Em se tratando de políticas educacionais, Höfling (2001, p. 39) explica que ações pontuais, como aquelas presentes nas políticas de governo, “[...] são insuficientes para caracterizar uma alteração da função política desse setor”. O que deve ocorrer é a ampliação efetiva da participação dos envolvidos nas diversas esferas do governo, pois só assim serão alcançados índices positivos não só quanto à avaliação dos resultados de programas da política educacional, mas também quanto à avaliação política da educação.

De acordo com Höfling (2001), em uma sociedade desigual e heterogênea como a brasileira, a política educacional deve desempenhar importante papel tanto de democratização da estrutura ocupacional que se estabeleceu, quanto de promover a formação do cidadão, do sujeito em termos mais significativos.

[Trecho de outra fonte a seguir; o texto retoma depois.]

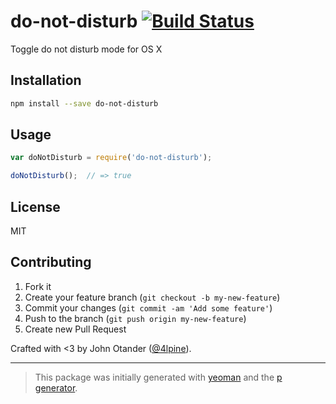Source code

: # do-not-disturb [![Build Status](https://secure.travis-ci.org/johnotander/do-not-disturb.png?branch=master)](https://travis-ci.org/johnotander/do-not-disturb)

Toggle do not disturb mode for OS X

## Installation

```bash
npm install --save do-not-disturb
```

## Usage

```javascript
var doNotDisturb = require('do-not-disturb');

doNotDisturb();  // => true
```

## License

MIT

## Contributing

1. Fork it
2. Create your feature branch (`git checkout -b my-new-feature`)
3. Commit your changes (`git commit -am 'Add some feature'`)
4. Push to the branch (`git push origin my-new-feature`)
5. Create new Pull Request

Crafted with <3 by John Otander ([@4lpine](https://twitter.com/4lpine)).

***

> This package was initially generated with [yeoman](http://yeoman.io) and the [p generator](https://github.com/johnotander/generator-p.git).
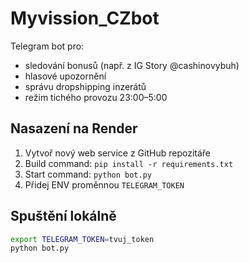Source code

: # Myvission_CZbot

Telegram bot pro:
- sledování bonusů (např. z IG Story @cashinovybuh)
- hlasové upozornění
- správu dropshipping inzerátů
- režim tichého provozu 23:00–5:00

## Nasazení na Render
1. Vytvoř nový web service z GitHub repozitáře
2. Build command: `pip install -r requirements.txt`
3. Start command: `python bot.py`
4. Přidej ENV proměnnou `TELEGRAM_TOKEN`

## Spuštění lokálně
```bash
export TELEGRAM_TOKEN=tvuj_token
python bot.py
```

Deste modo, o papel do Estado nos desdobramentos das políticas educacionais pode ser de omissão, como já comentado anteriormente, ou pode ser de comprometimento com a qualidade e democratização da educação, cabendo aos pesquisadores e teóricos identificar, analisar e desmitificar as fontes de dominação, exploração, classificação dentro de um sistema

que é ou deveria ser de todos (ESPINOZA, 2009). Como bem aponta Sotero; Sorrentino (2010, p. 3):

As ações governamentais devem ser elaboradas para a sociedade e, acima de tudo, com a sociedade, ou seja, devem ser concebidas levando em conta os desejos da coletividade, principalmente dos grupos excluídos, no sentido de promover o bem estar social. Para tal, faz-se necessário o estabelecimento de canais e espaços que promovam o diálogo para a efetiva participação da sociedade – organizada em grupos de interesse – na formulação, acompanhamento e avaliação das políticas públicas.

Nesse sentido, Höfling (2001) indica que a administração pública deveria atender a sociedade como um todo, não privilegiando interesses de grupos que detém o poder. Devem ser estabelecidos como prioritários programas de ação universalizantes com possibilidade de reversão do desequilíbrio social.